The last clause above is the spurious wakeup.  The Java people swear
blind that this is a *deliberate* design decision - not a bug resulting
from broken OS threading support that they didn't fix for some reason.
We can imagine the discussion amongst the Java threading designers:

  "OK - that's decided then, a thread blocks until it's notified ..."

  "Hang on, nobody expects the Spanish Inquisition - better make that:
   a thread blocks until it's notified or interrupted ..."
  "Hey, here's a really cool idea - why don't we make that: a thread
   blocks until it's notified or interrupted ... or let's just release
   it sometimes for no reason whatsoever ... ???"
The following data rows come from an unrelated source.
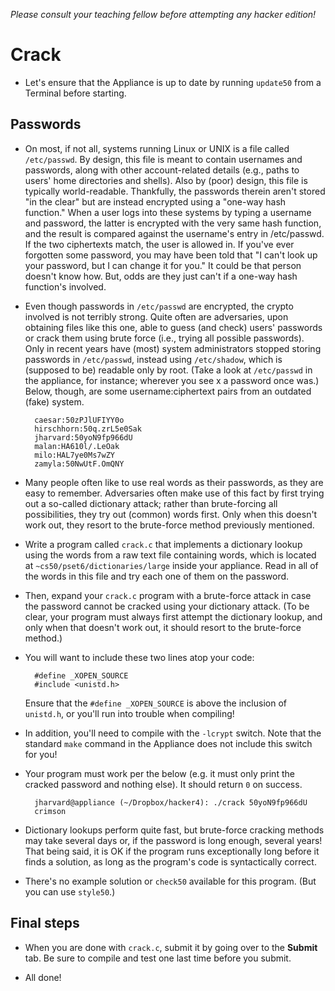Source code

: *Please consult your teaching fellow before attempting any hacker edition!*

# Crack

* Let's ensure that the Appliance is up to date by running `update50` from a Terminal before starting.

## Passwords

* On most, if not all, systems running Linux or UNIX is a file called `/etc/passwd`. By design, this file is meant to contain usernames and passwords, along with other account-related details (e.g., paths to users' home directories and shells). Also by (poor) design, this file is typically world-readable. Thankfully, the passwords therein aren't stored "in the clear" but are instead encrypted using a "one-way hash function." When a user logs into these systems by typing a username and password, the latter is encrypted with the very same hash function, and the result is compared against the username's entry in /etc/passwd. If the two ciphertexts match, the user is allowed in. If you've ever forgotten some password, you may have been told that "I can't look up your password, but I can change it for you." It could be that person doesn't know how. But, odds are they just can't if a one-way hash function's involved.

* Even though passwords in `/etc/passwd` are encrypted, the crypto involved is not terribly strong. Quite often are adversaries, upon obtaining files like this one, able to guess (and check) users' passwords or crack them using brute force (i.e., trying all possible passwords). Only in recent years have (most) system administrators stopped storing passwords in `/etc/passwd`, instead using `/etc/shadow`, which is (supposed to be) readable only by root. (Take a look at `/etc/passwd` in the appliance, for instance; wherever you see x a password once was.) Below, though, are some username:ciphertext pairs from an outdated (fake) system.

		caesar:50zPJlUFIYY0o
		hirschhorn:50q.zrL5e0Sak
		jharvard:50yoN9fp966dU
		malan:HA610l/.LeOak
		milo:HAL7ye0Ms7wZY
		zamyla:50NwUtF.OmQNY

* Many people often like to use real words as their passwords, as they are easy to remember. Adversaries often make use of this fact by first trying out a so-called dictionary attack; rather than brute-forcing all possibilities, they try out (common) words first. Only when this doesn't work out, they resort to the brute-force method previously mentioned.
  
* Write a program called `crack.c` that implements a dictionary lookup using the words from a raw text file containing words, which is located at `~cs50/pset6/dictionaries/large` inside your appliance. Read in all of the words in this file and try each one of them on the password.
  
* Then, expand your `crack.c` program with a brute-force attack in case the password cannot be cracked using your dictionary attack. (To be clear, your program must always first attempt the dictionary lookup, and only when that doesn't work out, it should resort to the brute-force method.)
  
* You will want to include these two lines atop your code:
  
		#define _XOPEN_SOURCE
		#include <unistd.h>

  Ensure that the `#define _XOPEN_SOURCE` is above the inclusion of `unistd.h`, or you'll run into trouble when compiling!

* In addition, you'll need to compile with the `-lcrypt` switch. Note that the standard `make` command in the Appliance does not include this switch for you!

* Your program must work per the below (e.g. it must only print the cracked password and nothing else). It should return `0` on success.

		jharvard@appliance (~/Dropbox/hacker4): ./crack 50yoN9fp966dU
		crimson

* Dictionary lookups perform quite fast, but brute-force cracking methods may take several days or, if the password is long enough, several years! That being said, it is OK if the program runs exceptionally long before it finds a solution, as long as the program's code is syntactically correct.

* There's no example solution or `check50` available for this program. (But you can use `style50`.)

## Final steps

* When you are done with `crack.c`, submit it by going over to the **Submit** tab. Be sure to compile and test one last time before you submit.

* All done!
  "Yeah - what a great idea - that'll keep them on their toes.  Let's
   do it!"

The timer problem Kevin refers to above is the icing on the cake.  For
a wait-with-timeout, "wait(timeout)", clauses (a)..(d) all apply plus
one more:

  (e) the specified amount of real time has elapsed, more or less.

where the above is a quote from the JDK documentation.  Interpreting
this, the timeout (from the wait) is allowed to happen at any time
after (or equal to) the timeout period set ... and also any time
before.  Now, that really is cool!

Telling the difference between an early wakeup (e) and a spurious one
(d) is, I think, impossible - although we can guess.  Early wakeups
happen all the time (unlike the spurious ones).  I suspect it may be
to do with clock interrupts (on many JVMs) happening with only 10 ms
granularity ... so that it rounds the actual release to the nearest
10 ms, even if that's early?

Dealing with this does complicate the JCSP implementation ... but this
is a different matter to fragility due to out-of-order code execution
and multicore processors (against which JCSP should be robust).



PS. do .NET/c# have semantic quirks like (d) and (e) above?